Überlegt hatte ich es schon einmal, denn der Preis ist einfach unschlagbar für diese Geräte. Allerdings hatte ich vor kurzem ein Tablet (Sony Tablet S) mit Android und mit dem OS war ich garnicht zufrieden. Ich kann mich mit Android nicht so recht anfreunden. Die einzigen Geräte, die mich damit interessieren würden, wären evtl. die von Sony. 

Ein Kollege von mir hat das Samsung Galaxy S3 und ich finde, das sieht und fühlt sich total billig an. Deshalb kommt Samsung nicht unbedingt in Frage.


----------



## Mysti (23. Mai 2013)

Hallo,
also ich hab mir letzte Woche ein neues iPhone 5 für 470 € gekauft bei eBay.
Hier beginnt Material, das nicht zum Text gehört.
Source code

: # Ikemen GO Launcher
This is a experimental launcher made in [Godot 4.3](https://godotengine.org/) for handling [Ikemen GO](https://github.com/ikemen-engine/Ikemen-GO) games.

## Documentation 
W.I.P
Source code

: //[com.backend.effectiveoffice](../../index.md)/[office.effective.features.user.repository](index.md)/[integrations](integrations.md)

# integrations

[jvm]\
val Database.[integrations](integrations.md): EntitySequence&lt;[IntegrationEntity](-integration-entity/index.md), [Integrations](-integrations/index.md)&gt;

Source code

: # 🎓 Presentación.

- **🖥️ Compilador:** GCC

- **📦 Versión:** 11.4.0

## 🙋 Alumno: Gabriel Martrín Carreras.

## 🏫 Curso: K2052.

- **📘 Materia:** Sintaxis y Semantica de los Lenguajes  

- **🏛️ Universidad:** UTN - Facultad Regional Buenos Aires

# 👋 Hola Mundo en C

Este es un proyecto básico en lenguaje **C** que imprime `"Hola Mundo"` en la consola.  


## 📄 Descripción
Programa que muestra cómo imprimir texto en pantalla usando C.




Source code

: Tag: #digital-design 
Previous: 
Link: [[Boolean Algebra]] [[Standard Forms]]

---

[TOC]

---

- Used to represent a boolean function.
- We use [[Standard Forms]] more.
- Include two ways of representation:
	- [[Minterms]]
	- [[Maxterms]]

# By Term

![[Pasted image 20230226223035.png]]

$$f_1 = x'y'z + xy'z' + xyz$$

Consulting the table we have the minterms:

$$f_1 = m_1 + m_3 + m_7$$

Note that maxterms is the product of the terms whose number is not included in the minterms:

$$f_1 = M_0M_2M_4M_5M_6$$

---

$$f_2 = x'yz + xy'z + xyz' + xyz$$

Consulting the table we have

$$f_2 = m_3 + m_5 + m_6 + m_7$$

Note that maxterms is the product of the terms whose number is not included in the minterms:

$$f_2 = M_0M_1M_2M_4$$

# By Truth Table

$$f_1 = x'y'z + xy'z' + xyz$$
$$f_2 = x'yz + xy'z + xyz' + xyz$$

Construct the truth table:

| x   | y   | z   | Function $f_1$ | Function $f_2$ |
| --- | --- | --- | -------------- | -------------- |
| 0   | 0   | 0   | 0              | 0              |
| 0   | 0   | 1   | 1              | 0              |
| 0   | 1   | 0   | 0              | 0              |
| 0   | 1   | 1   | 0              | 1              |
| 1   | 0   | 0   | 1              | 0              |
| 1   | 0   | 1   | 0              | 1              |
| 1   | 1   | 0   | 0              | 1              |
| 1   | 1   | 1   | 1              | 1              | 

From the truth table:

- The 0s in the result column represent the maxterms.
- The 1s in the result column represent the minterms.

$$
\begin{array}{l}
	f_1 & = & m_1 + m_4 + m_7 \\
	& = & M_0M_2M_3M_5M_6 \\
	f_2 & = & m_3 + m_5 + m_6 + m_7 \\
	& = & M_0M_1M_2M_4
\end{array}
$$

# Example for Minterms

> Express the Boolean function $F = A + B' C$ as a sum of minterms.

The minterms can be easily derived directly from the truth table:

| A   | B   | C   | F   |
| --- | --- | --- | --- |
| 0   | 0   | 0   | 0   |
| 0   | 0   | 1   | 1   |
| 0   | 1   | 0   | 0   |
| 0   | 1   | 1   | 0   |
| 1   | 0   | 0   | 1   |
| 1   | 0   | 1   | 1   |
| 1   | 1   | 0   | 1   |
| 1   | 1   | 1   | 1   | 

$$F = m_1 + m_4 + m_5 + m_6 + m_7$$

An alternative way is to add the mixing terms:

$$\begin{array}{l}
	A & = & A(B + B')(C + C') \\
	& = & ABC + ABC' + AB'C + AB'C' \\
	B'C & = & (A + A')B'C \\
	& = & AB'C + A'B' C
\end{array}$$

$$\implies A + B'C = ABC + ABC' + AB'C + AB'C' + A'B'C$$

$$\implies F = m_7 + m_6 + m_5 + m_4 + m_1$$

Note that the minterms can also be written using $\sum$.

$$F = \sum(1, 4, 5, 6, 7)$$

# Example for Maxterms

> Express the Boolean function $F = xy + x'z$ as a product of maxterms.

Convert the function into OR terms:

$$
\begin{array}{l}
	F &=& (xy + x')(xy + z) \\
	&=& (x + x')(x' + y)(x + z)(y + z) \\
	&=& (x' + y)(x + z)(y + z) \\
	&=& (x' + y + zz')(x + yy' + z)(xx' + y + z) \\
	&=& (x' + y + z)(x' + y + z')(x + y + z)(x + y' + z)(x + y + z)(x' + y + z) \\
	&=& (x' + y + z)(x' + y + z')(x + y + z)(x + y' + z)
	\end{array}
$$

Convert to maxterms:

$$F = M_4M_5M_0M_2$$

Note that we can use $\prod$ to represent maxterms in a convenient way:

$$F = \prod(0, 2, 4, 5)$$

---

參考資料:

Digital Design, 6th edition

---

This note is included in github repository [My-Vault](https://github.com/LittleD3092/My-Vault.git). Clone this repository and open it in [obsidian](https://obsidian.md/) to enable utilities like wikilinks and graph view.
Du könntest auch bei den klein anzeigen schauen um ein billiges zu erhalten. Bisher hatte ich nur Android Handys aber mit dem iPhone bin ich jetzt echt zufrieden.. Aber mehr als 500€ für die 16gb vers würde ich nicht ausgeben..


----------



## Bratwurstmobil (23. Mai 2013)

Wieso denn auch ein Sony Tablet? Sorry, aber Sony bekleckert sich im Android-Segment nicht unbedingt mit Ruhm. Und wenns Samsung nicht sein soll, weils billig ist, wieso kein HTC One? Dann haste ein wertiges Gerät, welches Flott ist und auch 10x besser aussieht als der Sony-Müll.  Wenns Vanilla Android sein soll, warum dann nicht auch ein Nexus 4? Ist genauso wertig wie das One, gefühlt genauso schnell, aber mit Stock Android ohne HTC Sense (sogar mit iLike Glasrückseite  ). Um einen Androiden wirst du heute nicht mehr vorbei kommen, wenn du ein aktuelles Gerät willst.

mfg Marcel


----------



## akp (23. Mai 2013)

Bratwurstmobil schrieb:


> Wieso denn auch ein Sony Tablet? Sorry, aber Sony bekleckert sich im Android-Segment nicht unbedingt mit Ruhm. Und wenns Samsung nicht sein soll, weils billig ist, wieso kein HTC One? Dann haste ein wertiges Gerät, welches Flott ist und auch 10x besser aussieht als der Sony-Müll.  Wenns Vanilla Android sein soll, warum dann nicht auch ein Nexus 4? Ist genauso wertig wie das One, gefühlt genauso schnell, aber mit Stock Android ohne HTC Sense (sogar mit iLike Glasrückseite  ). Um einen Androiden wirst du heute nicht mehr vorbei kommen, wenn du ein aktuelles Gerät willst.


 
Ja da wären wieder bei dem Thema Preis... Natürlich wäre das reizvoll, aber für ein gebrauchtes Smartphone trotzdem 500 € zu bezahlen, bin ich nicht unbedingt der Fan von.




Mysti schrieb:


> Hallo,
> also ich hab mir letzte Woche ein neues  iPhone 5 für 470 € gekauft bei eBay. Du könntest auch bei den klein  anzeigen schauen um ein billiges zu erhalten. Bisher hatte ich nur  Android Handys aber mit dem iPhone bin ich jetzt echt zufrieden.. Aber  mehr als 500€ für die 16gb vers würde ich nicht ausgeben..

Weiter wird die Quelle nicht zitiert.